┌──

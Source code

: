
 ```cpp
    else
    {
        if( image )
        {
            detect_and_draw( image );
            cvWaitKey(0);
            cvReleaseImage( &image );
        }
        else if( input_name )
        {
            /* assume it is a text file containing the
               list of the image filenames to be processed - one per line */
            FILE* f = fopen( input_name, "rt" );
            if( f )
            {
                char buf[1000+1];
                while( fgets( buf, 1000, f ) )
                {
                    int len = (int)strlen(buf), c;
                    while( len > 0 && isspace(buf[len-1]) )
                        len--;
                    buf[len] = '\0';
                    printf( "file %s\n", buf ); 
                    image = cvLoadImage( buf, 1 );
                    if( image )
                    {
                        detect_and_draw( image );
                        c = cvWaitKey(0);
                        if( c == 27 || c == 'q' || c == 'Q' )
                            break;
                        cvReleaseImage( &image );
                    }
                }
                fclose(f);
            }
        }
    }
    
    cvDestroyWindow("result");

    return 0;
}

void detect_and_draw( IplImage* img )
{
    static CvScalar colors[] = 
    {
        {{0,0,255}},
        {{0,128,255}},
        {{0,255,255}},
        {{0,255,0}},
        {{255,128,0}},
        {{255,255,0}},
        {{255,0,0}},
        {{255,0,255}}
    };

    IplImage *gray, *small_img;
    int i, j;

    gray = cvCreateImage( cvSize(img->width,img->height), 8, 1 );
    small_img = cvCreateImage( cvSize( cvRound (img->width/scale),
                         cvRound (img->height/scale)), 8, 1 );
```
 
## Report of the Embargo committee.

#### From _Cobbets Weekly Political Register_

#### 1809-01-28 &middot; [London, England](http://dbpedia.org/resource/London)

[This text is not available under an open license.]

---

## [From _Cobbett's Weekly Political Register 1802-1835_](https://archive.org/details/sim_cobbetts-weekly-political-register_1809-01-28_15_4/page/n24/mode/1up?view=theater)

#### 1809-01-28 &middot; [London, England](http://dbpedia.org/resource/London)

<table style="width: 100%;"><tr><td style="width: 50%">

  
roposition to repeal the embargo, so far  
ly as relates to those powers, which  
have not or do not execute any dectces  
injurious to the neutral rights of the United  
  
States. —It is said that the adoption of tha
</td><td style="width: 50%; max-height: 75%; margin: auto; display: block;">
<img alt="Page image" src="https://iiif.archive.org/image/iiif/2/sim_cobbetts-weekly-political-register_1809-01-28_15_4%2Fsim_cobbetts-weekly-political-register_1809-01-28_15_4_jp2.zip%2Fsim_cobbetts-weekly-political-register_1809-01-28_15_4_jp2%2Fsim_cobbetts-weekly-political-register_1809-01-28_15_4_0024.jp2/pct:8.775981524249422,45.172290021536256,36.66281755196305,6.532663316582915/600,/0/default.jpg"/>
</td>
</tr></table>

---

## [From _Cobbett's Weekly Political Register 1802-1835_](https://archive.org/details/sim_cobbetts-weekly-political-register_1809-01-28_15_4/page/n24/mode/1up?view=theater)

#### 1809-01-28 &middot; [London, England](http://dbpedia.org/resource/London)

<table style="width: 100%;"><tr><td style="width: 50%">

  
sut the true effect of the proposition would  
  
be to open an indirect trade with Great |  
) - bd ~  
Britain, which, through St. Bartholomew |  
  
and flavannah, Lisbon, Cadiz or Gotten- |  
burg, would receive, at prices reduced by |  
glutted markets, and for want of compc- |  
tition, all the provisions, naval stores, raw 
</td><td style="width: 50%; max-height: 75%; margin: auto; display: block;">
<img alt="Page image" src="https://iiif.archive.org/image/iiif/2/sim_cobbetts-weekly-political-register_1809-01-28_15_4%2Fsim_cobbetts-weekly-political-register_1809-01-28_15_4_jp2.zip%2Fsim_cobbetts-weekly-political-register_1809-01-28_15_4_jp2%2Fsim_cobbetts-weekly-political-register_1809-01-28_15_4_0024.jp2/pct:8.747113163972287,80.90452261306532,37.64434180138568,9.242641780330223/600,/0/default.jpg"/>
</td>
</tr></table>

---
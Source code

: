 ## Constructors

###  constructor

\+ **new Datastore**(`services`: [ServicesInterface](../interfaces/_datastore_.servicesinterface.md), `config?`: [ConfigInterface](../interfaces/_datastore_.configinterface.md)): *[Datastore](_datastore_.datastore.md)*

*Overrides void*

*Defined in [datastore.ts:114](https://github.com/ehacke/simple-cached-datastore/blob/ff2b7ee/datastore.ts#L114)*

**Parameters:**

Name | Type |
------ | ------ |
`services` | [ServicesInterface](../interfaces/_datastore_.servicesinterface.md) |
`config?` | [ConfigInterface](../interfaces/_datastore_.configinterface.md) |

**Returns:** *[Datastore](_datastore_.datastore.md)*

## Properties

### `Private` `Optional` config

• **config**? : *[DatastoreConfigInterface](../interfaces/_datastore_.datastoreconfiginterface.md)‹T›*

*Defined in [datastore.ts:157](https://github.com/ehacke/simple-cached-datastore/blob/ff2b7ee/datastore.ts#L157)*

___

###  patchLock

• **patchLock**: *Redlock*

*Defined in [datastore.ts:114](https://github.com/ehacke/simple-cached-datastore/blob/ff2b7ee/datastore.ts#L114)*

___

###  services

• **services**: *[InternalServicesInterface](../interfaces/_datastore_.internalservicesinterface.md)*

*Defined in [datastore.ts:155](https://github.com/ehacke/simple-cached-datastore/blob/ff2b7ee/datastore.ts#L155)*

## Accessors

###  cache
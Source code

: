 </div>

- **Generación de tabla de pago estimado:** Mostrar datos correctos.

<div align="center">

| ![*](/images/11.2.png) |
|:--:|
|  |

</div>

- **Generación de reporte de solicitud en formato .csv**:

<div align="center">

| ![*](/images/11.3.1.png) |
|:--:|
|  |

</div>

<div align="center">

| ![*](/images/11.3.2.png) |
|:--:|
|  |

└──

Description of the task → In how many lines of the material above does the word "cvCreateImage" appear? Reply with the number only.

Exercise output → 2